Can this illness be cured, treated or managed somehow? Tapering won’t work; that is clear. The only approach that does seem to help is to let the junkie pursue his destructive path to its logical conclusion where even a gig at a nursing home wine & cheese party becomes unobtainable. Typically, performance junkies never know stage fright, but at some point a healthy sense of 'stage shame' may spontaneously appear. One day the junkie wakes up and is simply too embarrassed to set foot on a stage or in a recording studio again. Not unlike the unpredictable, spontaneous remission known as “maturing out” that some heavy narcotics users experience after decades of addiction, embarrassment and humiliation may yet save the day, and enable the PJ to cease his manic music making activities and recover some small measure of fragile sanity. Or, in a final act of self-destruction, the performance junkie books vanity recording time at a local studio (or worse, purchases recording equipment for use in a home studio) to perform original material and then sets up an artist’s website to promote and retail these self-released recordings. Oh yeah, just before the addict implodes he or she will attempt to join NARAS. And that truly is the end.

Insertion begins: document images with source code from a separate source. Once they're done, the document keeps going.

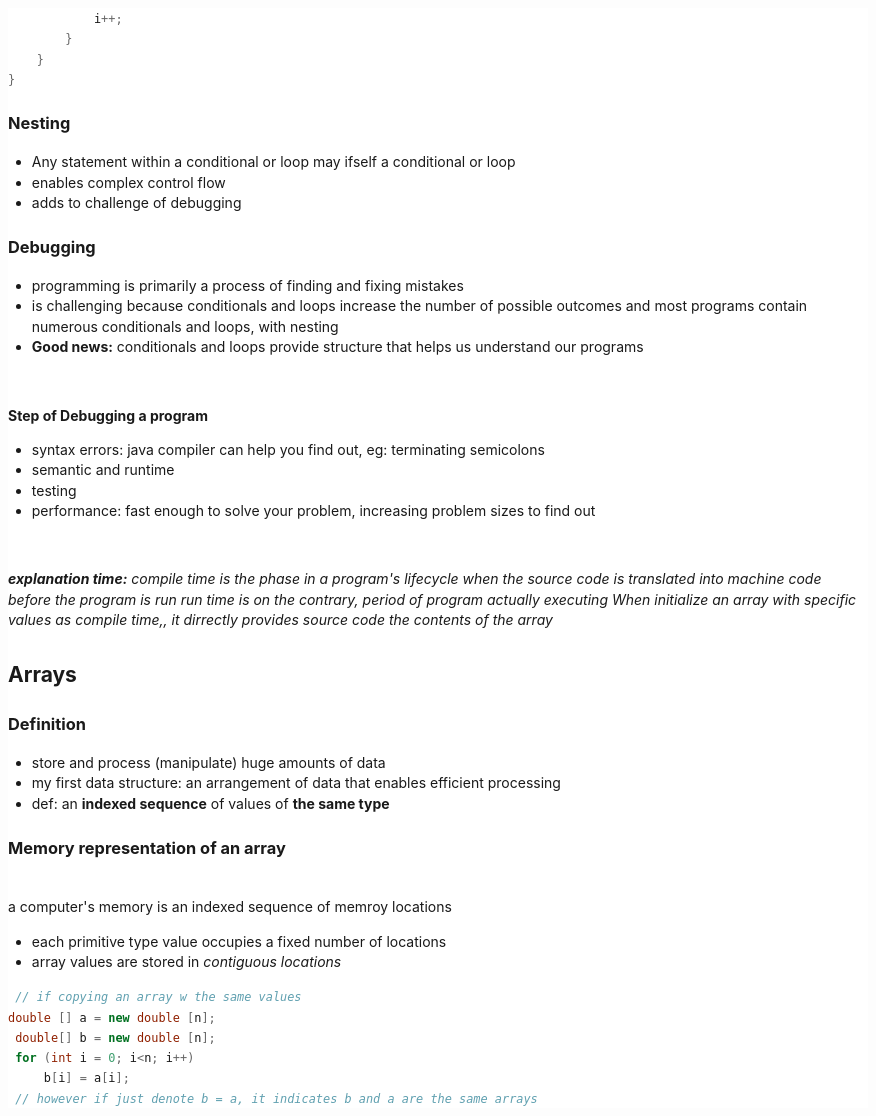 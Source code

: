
 ```java
            i++;
        }
    }
}
```
### Nesting
- Any statement within a conditional or loop may ifself a conditional or loop
- enables complex control flow
- adds to challenge of debugging

### Debugging
- programming is primarily a process of finding and fixing mistakes
- is challenging because conditionals and loops increase the number of possible outcomes
and most programs contain numerous conditionals and loops, with nesting
- **Good news:** conditionals and loops provide structure that helps us understand our programs
<br>

**Step of Debugging a program**
- syntax errors: java compiler can help you find out, eg: terminating semicolons
- semantic and runtime
- testing
- performance: fast enough to solve your problem, increasing problem sizes to find out
<br>
 
***explanation time:** compile time is the phase in a program's lifecycle when the source code is translated into machine code before the program is run*
*run time is on the contrary, period of program actually executing*
*When initialize an array with specific values as compile time,, it dirrectly provides source code the contents of the array*


## Arrays
### Definition
- store and process (manipulate) huge amounts of data 
- my first data structure: an arrangement of data that enables efficient processing 
- def: an **indexed sequence** of values of **the same type**

### Memory representation of an array
<br>
a computer's memory is an indexed sequence of memroy locations

- each primitive type value occupies a fixed number of locations
- array values are stored in *contiguous locations*

```java
 // if copying an array w the same values
double [] a = new double [n];
 double[] b = new double [n];
 for (int i = 0; i<n; i++)
     b[i] = a[i];
 // however if just denote b = a, it indicates b and a are the same arrays
 ```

Since 1978 Mr. Johnson has played and recorded with a host of unique talent. Those he will acknowledge are Alex Chilton, Tav Falco’s Panther Burns, Cordell Jackson, Charlie Feathers, Jessie Mae Hemphill, Mudboy & the Neutrons, the Gibson Brothers, 68 Comeback, Jeffrey Evans, the Young Seniors, and the Ron Franklin Entertainers. He’s still trying to forget the rest (and they him).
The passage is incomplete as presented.